MATERIAL PROVIDED section start
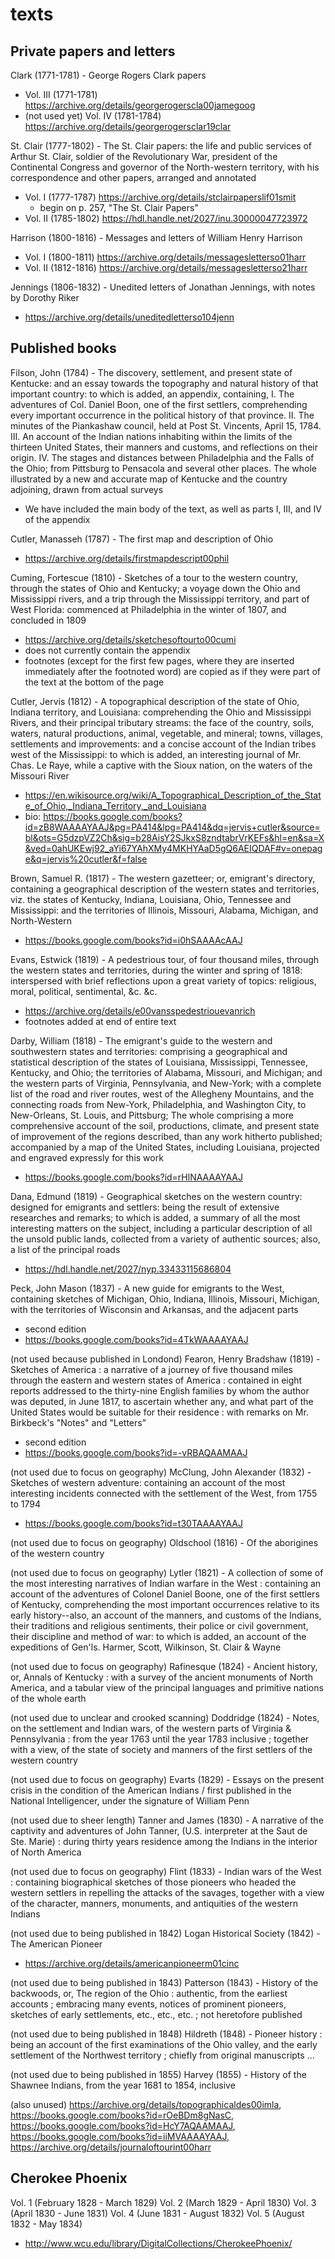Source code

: # texts

## Private papers and letters

Clark (1771-1781) - George Rogers Clark papers
  - Vol. III (1771-1781) https://archive.org/details/georgerogerscla00jamegoog
  - (not used yet) Vol. IV (1781-1784) https://archive.org/details/georgerogersclar19clar

St. Clair (1777-1802) - The St. Clair papers: the life and public services of Arthur St. Clair, soldier of the Revolutionary War, president of the Continental Congress and governor of the North-western territory, with his correspondence and other papers, arranged and annotated
  - Vol. I (1777-1787) https://archive.org/details/stclairpaperslif01smit
    - begin on p. 257, "The St. Clair Papers"
  - Vol. II (1785-1802) https://hdl.handle.net/2027/inu.30000047723972

Harrison (1800-1816) - Messages and letters of William Henry Harrison
  - Vol. I (1800-1811) https://archive.org/details/messagesletterso01harr
  - Vol. II (1812-1816) https://archive.org/details/messagesletterso21harr

Jennings (1806-1832) - Unedited letters of Jonathan Jennings, with notes by Dorothy Riker
  - https://archive.org/details/uneditedletterso104jenn

## Published books

Filson, John (1784) - The discovery, settlement, and present state of Kentucke: and an essay towards the topography and natural history of that important country: to which is added, an appendix, containing, I. The adventures of Col. Daniel Boon, one of the first settlers, comprehending every important occurrence in the political history of that province. II. The minutes of the Piankashaw council, held at Post St. Vincents, April 15, 1784. III. An account of the Indian nations inhabiting within the limits of the thirteen United States, their manners and customs, and reflections on their origin. IV. The stages and distances between Philadelphia and the Falls of the Ohio; from Pittsburg to Pensacola and several other places. The whole illustrated by a new and accurate map of Kentucke and the country adjoining, drawn from actual surveys
  - We have included the main body of the text, as well as parts I, III, and IV of the appendix

Cutler, Manasseh (1787) - The first map and description of Ohio
  - https://archive.org/details/firstmapdescript00phil

Cuming, Fortescue (1810) - Sketches of a tour to the western country, through the states of Ohio and Kentucky; a voyage down the Ohio and Mississippi rivers, and a trip through the Mississippi territory, and part of West Florida: commenced at Philadelphia in the winter of 1807, and concluded in 1809
  - https://archive.org/details/sketchesoftourto00cumi
  - does not currently contain the appendix
  - footnotes (except for the first few pages, where they are inserted immediately after the footnoted word) are copied as if they were part of the text at the bottom of the page

Cutler, Jervis (1812) - A topographical description of the state of Ohio, Indiana territory, and Louisiana: comprehending the Ohio and Mississippi Rivers, and their principal tributary streams: the face of the country, soils, waters, natural productions, animal, vegetable, and mineral; towns, villages, settlements and improvements: and a concise account of the Indian tribes west of the Mississippi: to which is added, an interesting journal of Mr. Chas. Le Raye, while a captive with the Sioux nation, on the waters of the Missouri River
  - https://en.wikisource.org/wiki/A_Topographical_Description_of_the_State_of_Ohio,_Indiana_Territory,_and_Louisiana
  - bio: https://books.google.com/books?id=zB8WAAAAYAAJ&pg=PA414&lpg=PA414&dq=jervis+cutler&source=bl&ots=G5dzpVZ2Ch&sig=b28AisY2SJkxS8zndtabrVrKEFs&hl=en&sa=X&ved=0ahUKEwj92_aYi67YAhXMy4MKHYAaD5gQ6AEIQDAF#v=onepage&q=jervis%20cutler&f=false

Brown, Samuel R. (1817) - The western gazetteer; or, emigrant's directory, containing a geographical description of the western states and territories, viz. the states of Kentucky, Indiana, Louisiana, Ohio, Tennessee and Mississippi: and the territories of Illinois, Missouri, Alabama, Michigan, and North-Western
  - https://books.google.com/books?id=i0hSAAAAcAAJ

Evans, Estwick (1819) - A pedestrious tour, of four thousand miles, through the western states and territories, during the winter and spring of 1818: interspersed with brief reflections upon a great variety of topics: religious, moral, political, sentimental, &c. &c.
  - https://archive.org/details/e00vansspedestriouevanrich
  - footnotes added at end of entire text

Darby, William (1818) - The emigrant's guide to the western and southwestern states and territories: comprising a geographical and statistical description of the states of Louisiana, Mississippi, Tennessee, Kentucky, and Ohio; the territories of Alabama, Missouri, and Michigan; and the western parts of Virginia, Pennsylvania, and New-York; with a complete list of the road and river routes, west of the Allegheny Mountains, and the connecting roads from New-York, Philadelphia, and Washington City, to New-Orleans, St. Louis, and Pittsburg; The whole comprising a more comprehensive account of the soil, productions, climate, and present state of improvement of the regions described, than any work hitherto published; accompanied by a map of the United States, including Louisiana, projected and engraved expressly for this work
  - https://books.google.com/books?id=rHlNAAAAYAAJ

Dana, Edmund (1819) - Geographical sketches on the western country: designed for emigrants and settlers: being the result of extensive researches and remarks; to which is added, a summary of all the most interesting matters on the subject, including a particular description of all the unsold public lands, collected from a variety of authentic sources; also, a list of the principal roads
  - https://hdl.handle.net/2027/nyp.33433115686804

Peck, John Mason (1837) - A new guide for emigrants to the West, containing sketches of Michigan, Ohio, Indiana, Illinois, Missouri, Michigan, with the territories of Wisconsin and Arkansas, and the adjacent parts
  - second edition
  - https://books.google.com/books?id=4TkWAAAAYAAJ

(not used because published in Londond) Fearon, Henry Bradshaw (1819) - Sketches of America : a narrative of a journey of five thousand miles through the eastern and western states of America : contained in eight reports addressed to the thirty-nine English families by whom the author was deputed, in June 1817, to ascertain whether any, and what part of the United States would be suitable for their residence : with remarks on Mr. Birkbeck's "Notes" and "Letters"
  - second edition
  - https://books.google.com/books?id=-vRBAQAAMAAJ

(not used due to focus on geography) McClung, John Alexander (1832) - Sketches of western adventure: containing an account of the most interesting incidents connected with the settlement of the West, from 1755 to 1794
  - https://books.google.com/books?id=t30TAAAAYAAJ

(not used due to focus on geography) Oldschool (1816) - Of the aborigines of the western country

(not used due to focus on geography) Lytler (1821) - A collection of some of the most interesting narratives of Indian warfare in the West : containing an account of the adventures of Colonel Daniel Boone, one of the first settlers of Kentucky, comprehending the most important occurrences relative to its early history--also, an account of the manners, and customs of the Indians, their traditions and religious sentiments, their police or civil government, their discipline and method of war: to which is added, an account of the expeditions of Gen'ls. Harmer, Scott, Wilkinson, St. Clair & Wayne

(not used due to focus on geography) Rafinesque (1824) - Ancient history, or, Annals of Kentucky : with a survey of the ancient monuments of North America, and a tabular view of the principal languages and primitive nations of the whole earth

(not used due to unclear and crooked scanning) Doddridge (1824) - Notes, on the settlement and Indian wars, of the western parts of Virginia & Pennsylvania : from the year 1763 until the year 1783 inclusive ; together with a view, of the state of society and manners of the first settlers of the western country

(not used due to focus on geography) Evarts (1829) - Essays on the present crisis in the condition of the American Indians / first published in the National Intelligencer, under the signature of William Penn

(not used due to sheer length) Tanner and James (1830) - A narrative of the captivity and adventures of John Tanner, (U.S. interpreter at the Saut de Ste. Marie) : during thirty years residence among the Indians in the interior of North America

(not used due to focus on geography) Flint (1833) - Indian wars of the West : containing biographical sketches of those pioneers who headed the western settlers in repelling the attacks of the savages, together with a view of the character, manners, monuments, and antiquities of the western Indians

(not used due to being published in 1842) Logan Historical Society (1842) - The American Pioneer
  - https://archive.org/details/americanpioneerm01cinc

(not used due to being published in 1843) Patterson (1843) - History of the backwoods, or, The region of the Ohio : authentic, from the earliest accounts ; embracing many events, notices of prominent pioneers, sketches of early settlements, etc., etc., etc. ; not heretofore published

(not used due to being published in 1848) Hildreth (1848) - Pioneer history : being an account of the first examinations of the Ohio valley, and the early settlement of the Northwest territory ; chiefly from original manuscripts ...

(not used due to being published in 1855) Harvey (1855) - History of the Shawnee Indians, from the year 1681 to 1854, inclusive

(also unused) https://archive.org/details/topographicaldes00imla, https://books.google.com/books?id=rOeBDm8gNasC, https://books.google.com/books?id=HcY7AQAAMAAJ, https://books.google.com/books?id=iiMVAAAAYAAJ, https://archive.org/details/journaloftourint00harr

## Cherokee Phoenix
Vol. 1 (February 1828 - March 1829)
Vol. 2 (March 1829 - April 1830)
Vol. 3 (April 1830 - June 1831)
Vol. 4 (June 1831 - August 1832)
Vol. 5 (August 1832 - May 1834)
  - http://www.wcu.edu/library/DigitalCollections/CherokeePhoenix/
MATERIAL PROVIDED section end
EXERCISE GOAL: Look for the string "footnotes" in the records, and copy every line where it is found.

EXERCISE RESULT:
  - footnotes (except for the first few pages, where they are inserted immediately after the footnoted word) are copied as if they were part of the text at the bottom of the page
  - footnotes added at end of entire text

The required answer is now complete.